Among E1Z03 participants, the most common moderate or severe TRS shortly after initiation of AI therapy (3 months) included joint pain, hot flashes, decreased libido, fatigue, and night sweats. The proportion of patients reporting moderate or severe joint pain (33–36%) was significantly higher than CTCAE-rated arthralgia of any grade (6–7%) [3]. Many women reported the new onset of symptoms from baseline to 3 months and the most common treatment-emergent symptoms included joint pain, weight gain, hot flashes, decreased libido, breast sensitivity, night sweats, and mood swings. TRS negatively affected HRQL. In the full MA.27 sample, TRS determined by patient-rated CTCAE grades were not associated with relapse-free survival [4].

A significant proportion of patients (36.2%) discontinued AI therapy before completion of the recommended course. This analysis showed that being bothered by treatment side effects at baseline was associated with higher risk of early treatment discontinuation. Factors contributing to bother by treatment side effects at baseline included prior chemotherapy, prior radiation therapy, and the number of current medications. This suggests that a patient’s pre-treatment disposition and prior treatment experiences should be taken into account when initiating AI therapy to identify patients who may be prone to difficulties with tolerability of treatment. Patients experiencing greater symptom burden from prior cancer therapies, compounded by medications for comorbid conditions, are at greater risk for ‘treatment fatigue’ when faced with 5 years of AI therapy. In discontinuing treatment early, these patients are unable to gain maximum benefit from therapy and may benefit from efforts to bolster AI adherence. An analysis of aggregated PRO data across four cancer clinical trials found that this same item from the FACT, “I am bothered by side effects of treatment” was correlated with clinician-rated adverse events and patients’ overall enjoyment of life [25]. Taken together, these findings indicate this single item may provide value at the start of therapy in identifying patients at risk for treatment non-adherence.

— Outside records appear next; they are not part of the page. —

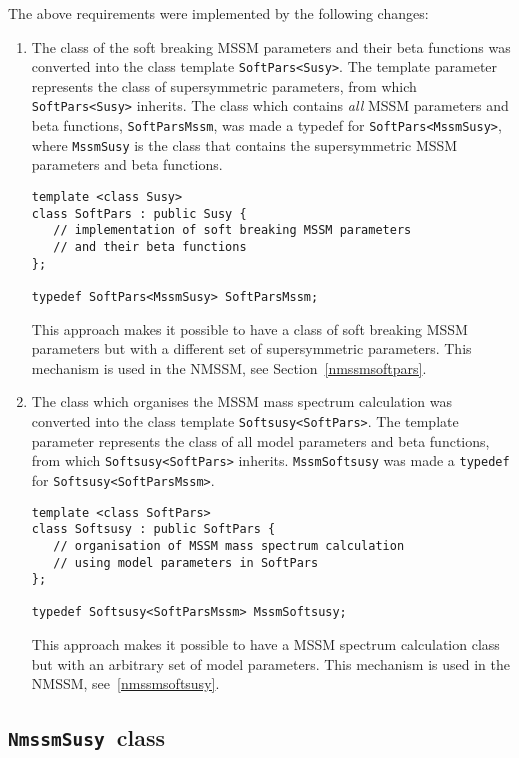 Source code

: \documentclass[final,3p,times,pdflatex]{elsarticle}
\def\code#1{\small{\tt #1}\normalsize}
\begin{document}
The above requirements were implemented by the following changes:
%
\begin{enumerate}
\item The class of the soft breaking MSSM parameters and their beta
  functions was converted into the class template \code{SoftPars<Susy>}.
  The template parameter represents the class of supersymmetric
  parameters, from which \code{SoftPars<Susy>} inherits.  The class
  which contains \emph{all} MSSM parameters and beta functions,
  \code{SoftParsMssm}, was made a typedef for
  \code{SoftPars<MssmSusy>}, where \code{MssmSusy} is the class that
  contains the supersymmetric MSSM parameters and beta functions.
\begin{verbatim}
template <class Susy>
class SoftPars : public Susy {
   // implementation of soft breaking MSSM parameters
   // and their beta functions
};

typedef SoftPars<MssmSusy> SoftParsMssm;
\end{verbatim}
  This approach makes it possible to have a class of soft breaking
  MSSM parameters but with a different set of supersymmetric
  parameters.  This mechanism is used in the NMSSM, see
  Section~\ref{nmssmsoftpars}. 

\item The class which organises the MSSM mass spectrum calculation was
  converted into the class template \code{Softsusy<SoftPars>}.  The
  template parameter represents the class of all model parameters and
  beta functions, from which \code{Softsusy<SoftPars>} inherits.
  \code{MssmSoftsusy} was made a \code{typedef} for
  \code{Softsusy<SoftParsMssm>}.
\begin{verbatim}
template <class SoftPars>
class Softsusy : public SoftPars {
   // organisation of MSSM mass spectrum calculation
   // using model parameters in SoftPars
};

typedef Softsusy<SoftParsMssm> MssmSoftsusy;
\end{verbatim}
  This approach makes it possible to have a MSSM spectrum calculation
  class but with an arbitrary set of model parameters.  This mechanism
  is used in the NMSSM, see~\ref{nmssmsoftsusy}.
\end{enumerate}

\subsection{\code{NmssmSusy}~class}
\label{nmssmsusy}
\end{document}
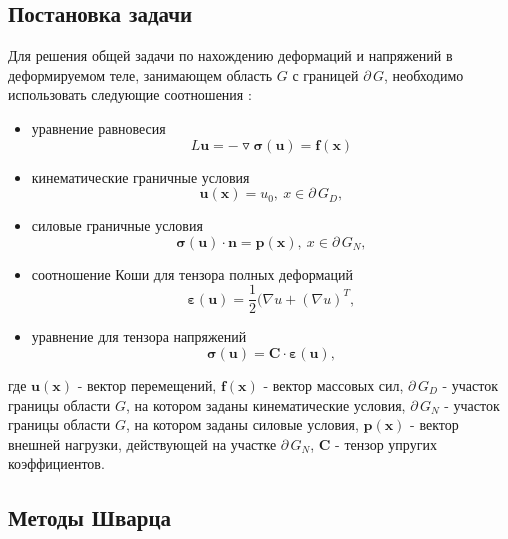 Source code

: \documentclass[a4paper, 14pt]{extarticle}
\begin{document}
\subsection{Постановка задачи}

Для решения общей задачи по нахождению деформаций и напряжений в деформируемом теле, занимающем область $G$ с границей $\partial \, G$, необходимо использовать следующие соотношения \cite{4}:

\begin{itemize}

\item уравнение равновесия
\begin{equation}
L \mathbf{u} = - \triangledown \bm{\sigma(u)} = \mathbf{f(x)}
\end{equation}

\item кинематические граничные условия
\begin{equation}
\bm{u(x)} = u_0, \ x \in \partial \, G_D,
\end{equation}

\item силовые граничные условия
\begin{equation}
\bm{\sigma}\mathbf{(u) \cdot n} = \mathbf{p(x)}, \ x \in \partial \, G_N,
\end{equation}

\item соотношение Коши для тензора полных деформаций
\begin{equation}
\bm{\varepsilon(u)}=\dfrac{1}{2}(\nabla u + (\nabla u)^T,
\end{equation}

\item уравнение для тензора напряжений
\begin{equation}
\bm{\sigma(u)} = \mathbf{C \cdot} \bm{\varepsilon}\mathbf{(u)},
\end{equation}
\end{itemize}

где $\mathbf{u(x)}$ - вектор перемещений, $\mathbf{f(x)}$ - вектор массовых сил, $\partial \, G_D$ - участок границы области $G$, на котором заданы кинематические условия, $\partial \, G_N$ - участок границы области $G$, на котором заданы силовые условия, $\mathbf{p(x)}$ - вектор внешней нагрузки, действующей на участке $\partial \, G_N$, $\mathbf{C}$ - тензор упругих коэффициентов. 

\newpage

\subsection{Методы Шварца}
\end{document}
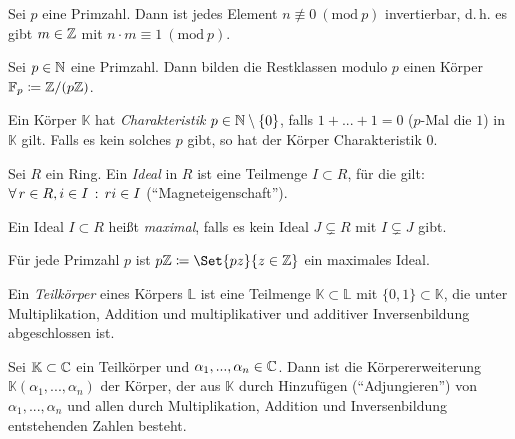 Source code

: \documentclass{cheat-sheet}
\newcommand{\K}{\mathbb{K}} %
\newcommand{\Mod}[1]{\ (\text{mod}\ #1)} %
\newcommand{\F}{\mathbb{F}} %
\renewcommand{\L}{\mathbb{L}} %
\begin{document}

\begin{lem}
  Sei $p$ eine Primzahl. Dann ist jedes Element $n \not\equiv 0 \Mod{p}$ invertierbar, d.\,h. es gibt $m \in \mathbb{Z}$ mit $n \cdot m \equiv 1 \Mod{p}$.
\end{lem}

\begin{defn}
  Sei $p \in \mathbb{N}$ eine Primzahl. Dann bilden die Restklassen modulo $p$ einen Körper $\F_p \coloneqq \Z / (p \Z)$.
\end{defn}

\begin{defn}
  Ein Körper $\K$ hat \emph{Charakteristik} $p \in \mathbb{N} \setminus \{ 0 \}$, falls $1 + ... + 1 = 0$ ($p$-Mal die $1$) in $\K$ gilt. Falls es kein solches $p$ gibt, so hat der Körper Charakteristik $0$.
\end{defn}

\begin{defn}
  Sei $R$ ein Ring. Ein \emph{Ideal} in $R$ ist eine Teilmenge $I \subset R$, für die gilt: $\forall \, {r \in R, i \in I} \,:\, ri \in I$ ("`Magneteigenschaft"').
\end{defn}

\begin{defn}
  Ein Ideal $I \subset R$ heißt \emph{maximal}, falls es kein Ideal $J \subsetneq R$ mit $I \subsetneq J$ gibt.
\end{defn}

\begin{bem}
  Für jede Primzahl $p$ ist $p \Z \coloneqq \Set{ pz }{ z \in \Z }$ ein maximales Ideal.
\end{bem}


\begin{defn}
  Ein \emph{Teilkörper} eines Körpers $\L$ ist eine Teilmenge $\K \subset \L$ mit $\{ 0, 1 \} \subset \K$, die unter Multiplikation, Addition und multiplikativer und additiver Inversenbildung abgeschlossen ist.
\end{defn}

\begin{defn}
  Sei $\K \subset \C$ ein Teilkörper und $\alpha_1, ..., \alpha_n \in \mathbb{C}$. Dann ist die Körpererweiterung $\K(\alpha_1, ..., \alpha_n)$ der Körper, der aus $\K$ durch Hinzufügen ("`Adjungieren"') von $\alpha_1, ..., \alpha_n$ und allen durch Multiplikation, Addition und Inversenbildung entstehenden Zahlen besteht.
\end{defn}
\end{document}
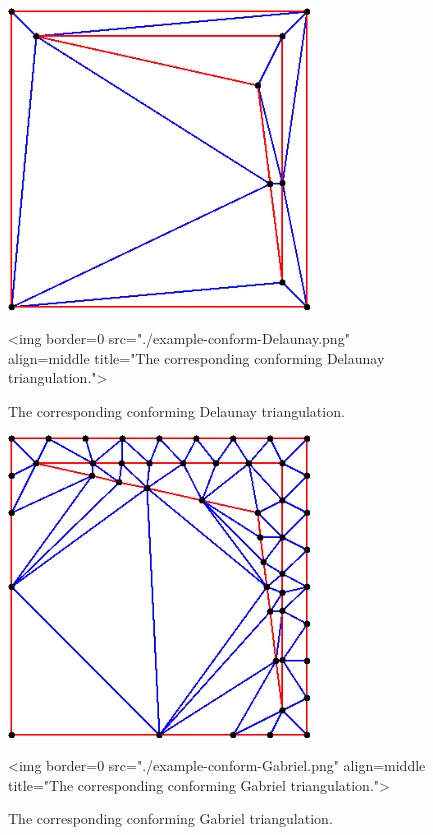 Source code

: \begin{figure}[htbp]
\begin{center}
\begin{ccTexOnly}
\includegraphics[width=8cm]{Mesh_2/example-conform-Delaunay}
\end{ccTexOnly}
\begin{ccHtmlOnly}
<img border=0 src="./example-conform-Delaunay.png"
     align=middle title="The corresponding conforming Delaunay triangulation.">
\end{ccHtmlOnly}
\end{center}
\caption{The corresponding conforming Delaunay triangulation.}
\label{Conform-example-conform-Delaunay}
\end{figure}

\begin{figure}[htbp]
\begin{center}
\begin{ccTexOnly}
\includegraphics[width=8cm]{Mesh_2/example-conform-Gabriel}
\end{ccTexOnly}
\begin{ccHtmlOnly}
<img border=0 src="./example-conform-Gabriel.png"
     align=middle title="The corresponding conforming Gabriel triangulation.">
\end{ccHtmlOnly}
\end{center}
\caption{The corresponding conforming Gabriel triangulation.}
\label{Conform-example-conform-Gabriel}
\end{figure}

The questionnaire completion rate was excellent for this study. There were relatively few patients lost to attrition due to death or progressive disease in both treatment arms, which indicates that missing data therefore did not pose a serious problem for comparisons between the two treatment arms in this study. The lognormal survival models provided supportive evidence for this assertion. Limitations of this study included the challenges inherent to interpreting symptoms as treatment-related, particularly for complex, multifactorial symptoms (e.g., fatigue) and the use of single items to assess domains of interest. There was a difference in allocation to anastrozole and exemestane arms, although results by treatment arm were comparable.

In conclusion, treatment-related symptoms and health-related quality of life were comparable among postmenopausal women with hormone receptor-positive breast cancer who received anastrozole or exemestane. Patient-reported bother with side effects of prior therapy and concurrent medications, assessed at the time of initiating AI treatment, may signal risk for subsequent early discontinuation of AI therapy.